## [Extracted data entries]
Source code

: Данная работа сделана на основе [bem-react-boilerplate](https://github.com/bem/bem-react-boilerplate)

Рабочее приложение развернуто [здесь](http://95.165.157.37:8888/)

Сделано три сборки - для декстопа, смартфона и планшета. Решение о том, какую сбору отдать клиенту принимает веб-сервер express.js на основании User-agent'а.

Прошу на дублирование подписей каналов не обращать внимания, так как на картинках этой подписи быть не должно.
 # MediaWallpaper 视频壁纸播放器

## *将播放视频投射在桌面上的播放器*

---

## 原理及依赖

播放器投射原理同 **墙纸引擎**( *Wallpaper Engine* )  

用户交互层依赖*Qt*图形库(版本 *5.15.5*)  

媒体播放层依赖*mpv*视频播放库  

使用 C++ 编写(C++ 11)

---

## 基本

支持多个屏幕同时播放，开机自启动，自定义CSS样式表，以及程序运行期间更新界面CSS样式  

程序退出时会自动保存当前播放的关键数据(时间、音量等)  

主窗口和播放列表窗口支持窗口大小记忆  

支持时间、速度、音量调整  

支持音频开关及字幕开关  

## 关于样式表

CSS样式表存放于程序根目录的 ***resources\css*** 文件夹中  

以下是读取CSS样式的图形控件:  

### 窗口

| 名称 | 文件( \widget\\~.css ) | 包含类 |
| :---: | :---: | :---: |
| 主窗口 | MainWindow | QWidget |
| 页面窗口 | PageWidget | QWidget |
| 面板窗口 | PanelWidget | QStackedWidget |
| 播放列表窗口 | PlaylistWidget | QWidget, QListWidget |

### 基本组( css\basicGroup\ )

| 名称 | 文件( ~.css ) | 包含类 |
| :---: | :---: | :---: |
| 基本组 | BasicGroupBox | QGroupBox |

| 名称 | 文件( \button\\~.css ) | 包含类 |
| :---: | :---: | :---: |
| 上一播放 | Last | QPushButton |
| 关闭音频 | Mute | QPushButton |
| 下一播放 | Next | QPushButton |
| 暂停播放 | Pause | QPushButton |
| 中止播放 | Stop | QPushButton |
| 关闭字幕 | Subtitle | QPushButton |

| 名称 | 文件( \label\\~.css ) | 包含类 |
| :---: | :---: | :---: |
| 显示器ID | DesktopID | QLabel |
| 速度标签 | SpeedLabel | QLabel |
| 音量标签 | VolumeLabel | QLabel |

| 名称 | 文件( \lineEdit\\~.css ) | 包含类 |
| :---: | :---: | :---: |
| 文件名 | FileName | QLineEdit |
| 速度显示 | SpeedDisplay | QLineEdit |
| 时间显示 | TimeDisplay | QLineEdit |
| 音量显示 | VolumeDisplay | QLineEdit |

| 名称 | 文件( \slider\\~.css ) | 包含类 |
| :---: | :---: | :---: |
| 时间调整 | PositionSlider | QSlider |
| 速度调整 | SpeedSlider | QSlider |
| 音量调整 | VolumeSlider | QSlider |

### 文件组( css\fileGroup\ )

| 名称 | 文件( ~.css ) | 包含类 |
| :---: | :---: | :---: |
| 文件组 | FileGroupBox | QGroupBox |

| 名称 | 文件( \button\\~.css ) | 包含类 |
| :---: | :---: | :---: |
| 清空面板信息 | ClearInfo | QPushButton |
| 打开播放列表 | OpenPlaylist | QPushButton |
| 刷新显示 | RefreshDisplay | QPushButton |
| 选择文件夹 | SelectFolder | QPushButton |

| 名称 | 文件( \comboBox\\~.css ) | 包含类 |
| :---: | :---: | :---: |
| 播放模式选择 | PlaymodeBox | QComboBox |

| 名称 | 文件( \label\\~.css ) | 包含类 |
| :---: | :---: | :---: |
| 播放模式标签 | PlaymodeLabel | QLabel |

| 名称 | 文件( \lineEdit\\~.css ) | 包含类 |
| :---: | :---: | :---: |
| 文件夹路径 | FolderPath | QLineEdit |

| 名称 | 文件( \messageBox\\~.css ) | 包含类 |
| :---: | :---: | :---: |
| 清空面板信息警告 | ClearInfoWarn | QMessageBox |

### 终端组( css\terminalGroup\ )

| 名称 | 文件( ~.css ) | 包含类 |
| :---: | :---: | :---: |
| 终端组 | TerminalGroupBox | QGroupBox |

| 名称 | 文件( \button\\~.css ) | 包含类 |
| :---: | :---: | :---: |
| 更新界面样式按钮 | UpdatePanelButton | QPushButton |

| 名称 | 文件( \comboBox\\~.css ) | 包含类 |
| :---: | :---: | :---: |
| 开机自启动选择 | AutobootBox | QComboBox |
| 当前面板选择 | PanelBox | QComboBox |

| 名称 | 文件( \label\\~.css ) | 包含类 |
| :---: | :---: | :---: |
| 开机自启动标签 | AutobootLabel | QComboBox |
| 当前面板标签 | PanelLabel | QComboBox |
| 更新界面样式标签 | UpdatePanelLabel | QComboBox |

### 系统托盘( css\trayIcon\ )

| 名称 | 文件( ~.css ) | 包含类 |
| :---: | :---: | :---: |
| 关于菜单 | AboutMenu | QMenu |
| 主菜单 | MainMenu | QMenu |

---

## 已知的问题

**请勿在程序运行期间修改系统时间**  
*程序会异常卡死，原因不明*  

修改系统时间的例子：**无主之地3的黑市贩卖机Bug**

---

## [WORK INSTRUCTION]
Your answer should be all lines from the data that contain "QLabel".

## [WRITTEN RESPONSE]
| 显示器ID | DesktopID | QLabel |
| 速度标签 | SpeedLabel | QLabel |
| 音量标签 | VolumeLabel | QLabel |
| 播放模式标签 | PlaymodeLabel | QLabel |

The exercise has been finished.